Multiple Fact Tables

I am working on designing a healthcare related data model.  It has to do with sepsis patients in the inpatient hospital setting.
My question is related to the design -- specifically how to break up the fact tables.  I realize that fact tables and dimension tables are one in the same in tabular data models, but for the purpose of my model, fact tables are ones that have data concerning actions.

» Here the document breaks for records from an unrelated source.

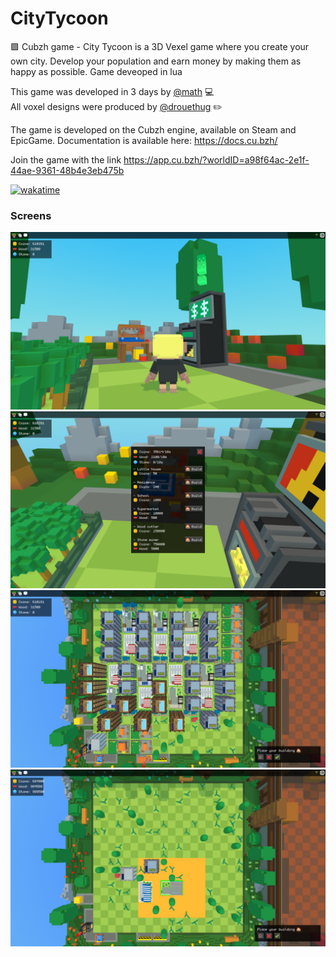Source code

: # CityTycoon

🟪 Cubzh game - City Tycoon is a 3D Vexel game where you create your own city. Develop your population and earn money by making them as happy as possible. Game deveoped in lua

This game was developed in 3 days by [@math](https://github.com/tekmath) 💻\
All voxel designs were produced by [@drouethug](https://github.com/drouethug) ✏️

The game is developed on the Cubzh engine, available on Steam and EpicGame.
Documentation is available here: https://docs.cu.bzh/

Join the game with the link https://app.cu.bzh/?worldID=a98f64ac-2e1f-44ae-9361-48b4e3eb475b

[![wakatime](https://wakatime.com/badge/user/a55ca80c-05ef-42ae-8e59-300b6ff5896d/project/018cabe4-5a3c-4ae0-b3a0-55b74f46b9e4.svg)](https://wakatime.com/badge/user/a55ca80c-05ef-42ae-8e59-300b6ff5896d/project/018cabe4-5a3c-4ae0-b3a0-55b74f46b9e4)

### Screens

![ATM](images/image-3.png)
![Buy buildings](images/image.png)
![Editor mode](images/image-1.png)
![Area of specials buildings](images/image-2.png)
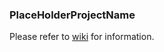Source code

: 
### PlaceHolderProjectName

Please refer to [wiki](https://github.com/CMPUT301W24T05/PlaceHolderProjectName/wiki) for information.
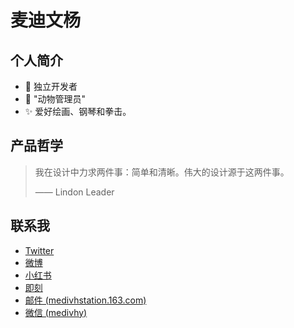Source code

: # 麦迪文杨

## 个人简介

- 📱 独立开发者
- 🐒 "动物管理员"
- ✨ 爱好绘画、钢琴和拳击。

## 产品哲学

> 我在设计中力求两件事：简单和清晰。伟大的设计源于这两件事。
> 
> —— Lindon Leader

## 联系我

- [Twitter](https://twitter.com/medivhyang)
- [微博](https://weibo.com/medivhyang) 
- [小红书](https://www.xiaohongshu.com/user/profile/5814865a50c4b4285fa57160) 
- [即刻](https://okjk.co/5zTJcS)
- [邮件 (medivhstation.163.com)](mailto:medivhstation.163.com)
- <a href='javascript:void(0); navigator.clipboard.writeText("medivhy"); alert("Copy Success.");'>微信 (medivhy)</a>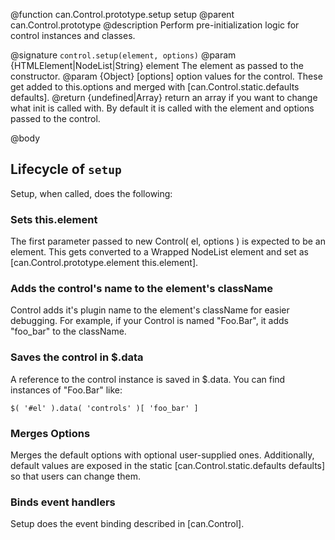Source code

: @function can.Control.prototype.setup setup
@parent can.Control.prototype
@description Perform pre-initialization logic for control instances and classes. 

@signature `control.setup(element, options)`
@param {HTMLElement|NodeList|String} element The element as passed to the constructor.
@param {Object} [options] option values for the control.  These get added to
this.options and merged with [can.Control.static.defaults defaults].
@return {undefined|Array} return an array if you want to change what init is called with. By
default it is called with the element and options passed to the control.

@body

## Lifecycle of `setup`

Setup, when called, does the following:

### Sets this.element

The first parameter passed to new Control( el, options ) is expected to be
an element.  This gets converted to a Wrapped NodeList element and set as
[can.Control.prototype.element this.element].

### Adds the control's name to the element's className

Control adds it's plugin name to the element's className for easier
debugging.  For example, if your Control is named "Foo.Bar", it adds
"foo_bar" to the className.

### Saves the control in $.data

A reference to the control instance is saved in $.data.  You can find
instances of "Foo.Bar" like:

	$( '#el' ).data( 'controls' )[ 'foo_bar' ]

### Merges Options

Merges the default options with optional user-supplied ones.
Additionally, default values are exposed in the static [can.Control.static.defaults defaults]
so that users can change them.

### Binds event handlers

Setup does the event binding described in [can.Control].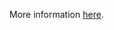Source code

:More information [here](https://docs.prismacloud.io/en/enterprise-edition/policy-reference/kubernetes-policies/kubernetes-policy-index/bc-k8s-15).
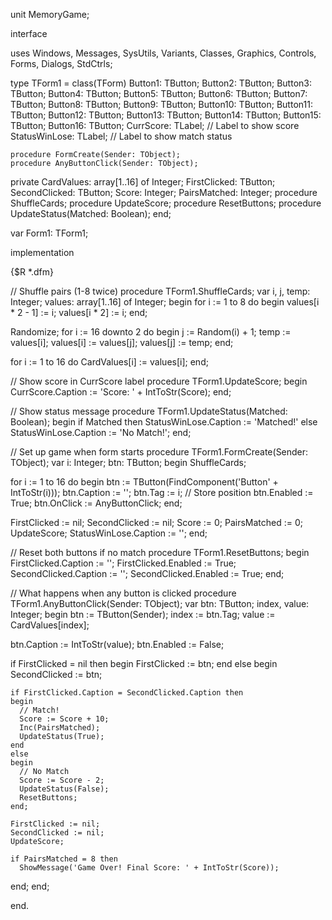 unit MemoryGame;

interface

uses
  Windows, Messages, SysUtils, Variants, Classes, Graphics, Controls, Forms,
  Dialogs, StdCtrls;

type
  TForm1 = class(TForm)
    Button1: TButton;
    Button2: TButton;
    Button3: TButton;
    Button4: TButton;
    Button5: TButton;
    Button6: TButton;
    Button7: TButton;
    Button8: TButton;
    Button9: TButton;
    Button10: TButton;
    Button11: TButton;
    Button12: TButton;
    Button13: TButton;
    Button14: TButton;
    Button15: TButton;
    Button16: TButton;
    CurrScore: TLabel;          // Label to show score
    StatusWinLose: TLabel;      // Label to show match status

    procedure FormCreate(Sender: TObject);
    procedure AnyButtonClick(Sender: TObject);

  private
    CardValues: array[1..16] of Integer;
    FirstClicked: TButton;
    SecondClicked: TButton;
    Score: Integer;
    PairsMatched: Integer;
    procedure ShuffleCards;
    procedure UpdateScore;
    procedure ResetButtons;
    procedure UpdateStatus(Matched: Boolean);
  end;

var
  Form1: TForm1;

implementation

{$R *.dfm}

// Shuffle pairs (1-8 twice)
procedure TForm1.ShuffleCards;
var
  i, j, temp: Integer;
  values: array[1..16] of Integer;
begin
  for i := 1 to 8 do
  begin
    values[i * 2 - 1] := i;
    values[i * 2] := i;
  end;

  Randomize;
  for i := 16 downto 2 do
  begin
    j := Random(i) + 1;
    temp := values[i];
    values[i] := values[j];
    values[j] := temp;
  end;

  for i := 1 to 16 do
    CardValues[i] := values[i];
end;

// Show score in CurrScore label
procedure TForm1.UpdateScore;
begin
  CurrScore.Caption := 'Score: ' + IntToStr(Score);
end;

// Show status message
procedure TForm1.UpdateStatus(Matched: Boolean);
begin
  if Matched then
    StatusWinLose.Caption := 'Matched!'
  else
    StatusWinLose.Caption := 'No Match!';
end;

// Set up game when form starts
procedure TForm1.FormCreate(Sender: TObject);
var
  i: Integer;
  btn: TButton;
begin
  ShuffleCards;

  for i := 1 to 16 do
  begin
    btn := TButton(FindComponent('Button' + IntToStr(i)));
    btn.Caption := '';
    btn.Tag := i; // Store position
    btn.Enabled := True;
    btn.OnClick := AnyButtonClick;
  end;

  FirstClicked := nil;
  SecondClicked := nil;
  Score := 0;
  PairsMatched := 0;
  UpdateScore;
  StatusWinLose.Caption := '';
end;

// Reset both buttons if no match
procedure TForm1.ResetButtons;
begin
  FirstClicked.Caption := '';
  FirstClicked.Enabled := True;
  SecondClicked.Caption := '';
  SecondClicked.Enabled := True;
end;

// What happens when any button is clicked
procedure TForm1.AnyButtonClick(Sender: TObject);
var
  btn: TButton;
  index, value: Integer;
begin
  btn := TButton(Sender);
  index := btn.Tag;
  value := CardValues[index];

  btn.Caption := IntToStr(value);
  btn.Enabled := False;

  if FirstClicked = nil then
  begin
    FirstClicked := btn;
  end
  else
  begin
    SecondClicked := btn;

    if FirstClicked.Caption = SecondClicked.Caption then
    begin
      // Match!
      Score := Score + 10;
      Inc(PairsMatched);
      UpdateStatus(True);
    end
    else
    begin
      // No Match
      Score := Score - 2;
      UpdateStatus(False);
      ResetButtons;
    end;

    FirstClicked := nil;
    SecondClicked := nil;
    UpdateScore;

    if PairsMatched = 8 then
      ShowMessage('Game Over! Final Score: ' + IntToStr(Score));
  end;
end;

end.
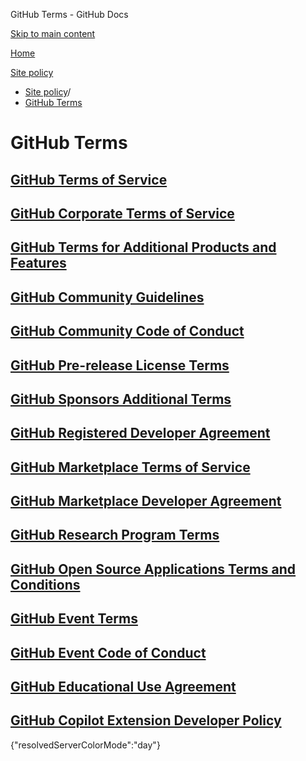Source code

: GitHub Terms - GitHub Docs

[Skip to main content](#main-content)

[Home](/en)

[Site policy](/en/site-policy)

* [Site policy](/en/site-policy)/
* [GitHub Terms](/en/site-policy/github-terms)

GitHub Terms
==========

[GitHub Terms of Service](/en/site-policy/github-terms/github-terms-of-service)
----------

[GitHub Corporate Terms of Service](/en/site-policy/github-terms/github-corporate-terms-of-service)
----------

[GitHub Terms for Additional Products and Features](/en/site-policy/github-terms/github-terms-for-additional-products-and-features)
----------

[GitHub Community Guidelines](/en/site-policy/github-terms/github-community-guidelines)
----------

[GitHub Community Code of Conduct](/en/site-policy/github-terms/github-community-code-of-conduct)
----------

[GitHub Pre-release License Terms](/en/site-policy/github-terms/github-pre-release-license-terms)
----------

[GitHub Sponsors Additional Terms](/en/site-policy/github-terms/github-sponsors-additional-terms)
----------

[GitHub Registered Developer Agreement](/en/site-policy/github-terms/github-registered-developer-agreement)
----------

[GitHub Marketplace Terms of Service](/en/site-policy/github-terms/github-marketplace-terms-of-service)
----------

[GitHub Marketplace Developer Agreement](/en/site-policy/github-terms/github-marketplace-developer-agreement)
----------

[GitHub Research Program Terms](/en/site-policy/github-terms/github-research-program-terms)
----------

[GitHub Open Source Applications Terms and Conditions](/en/site-policy/github-terms/github-open-source-applications-terms-and-conditions)
----------

[GitHub Event Terms](/en/site-policy/github-terms/github-event-terms)
----------

[GitHub Event Code of Conduct](/en/site-policy/github-terms/github-event-code-of-conduct)
----------

[GitHub Educational Use Agreement](/en/site-policy/github-terms/github-educational-use-agreement)
----------

[GitHub Copilot Extension Developer Policy](/en/site-policy/github-terms/github-copilot-extension-developer-policy)
----------

{"resolvedServerColorMode":"day"}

I will have several dimension tables for things like Department, Location, and Discharge Date.
For the fact tables, this is where it gets tricky.  There are some patients who are suspected of having sepsis who may or may not get sepsis but there is data that we track for these patients (performance data).  There are patients who get sepsis that we may or may not have suspected and there is data that we track for these patients (outcome data).  In addition, there are scores we track for all patients and alerts we track for patients who the software suspects have sepsis (predictive).
 
What I'm thinking of doing is making the patients table ("Encounters") a dimension table that sits between the other dimensions and the fact tables.  Then, there would be a "Suspect Sepsis" fact table that contains all of the performance data (1 row for each patient and columns for whether they met or didn't meet the performance initiatives).  The second fact table would be "Diagnose Sepsis" and these would be all the patients who had an actual sepsis diagnosis and would be one row per patient and would have columns for whether each outcome was met.  The "Scores" fact table would be 1 row per score (there are over 8,000,000 scores in my dataset).  I would not use this fact table directly for reporting.  It would need some summarization via a calculated table(s).  Lastly, the "Alerts" fact table would have 1 row for each alert (currently around 2,000,000 alerts in the dataset).  Again, this table isn't super useful without some summarization.
 
The types of questions / reports that we want to try to use this data model for are things like:
(1) How do the performance initiatives in the Suspect Sepsis data impact the outcomes in the Diagnose Sepsis data?
(2) For patients who didn’t have an alert, how did their outcomes compare with those  that did have an alert?
(3) What were the score(s) at or around a particular event in the Encounter?

 

I want to be cognizant of best pratices around granularity and I want the data model to meet the  reporting needs.  Is my fact table strategy appropriate?   I feel like maybe it is deseigned more for "normalization" (in the relational data sense of the word) than reporting.  I suspect I will end up with quite a few calculated tables to bring this data together for a more holistic  patient-centered view, but not entirely sure.  Am I on the right track?  Is it appropriate to layer the dimensions (by puting Encounters between the other dimensions and the facts)?

1 REPLY 1
lbendlin
Super User
Super User

Facts are "stuff that happened"  or "things that can be counted".  Discharge date for example is a fact, not a dimension field . (Calendar date is a dimension field). Dimensions are things that are filtered by.

 

I would also say that Encounter is a fact, not a dimension.

 

You are absolutely right that in the grander scheme (ie expanded tables) none of this matters much.  Only normalize as much as is useful for your documentation/maintainability, or if you actually see better performance from it.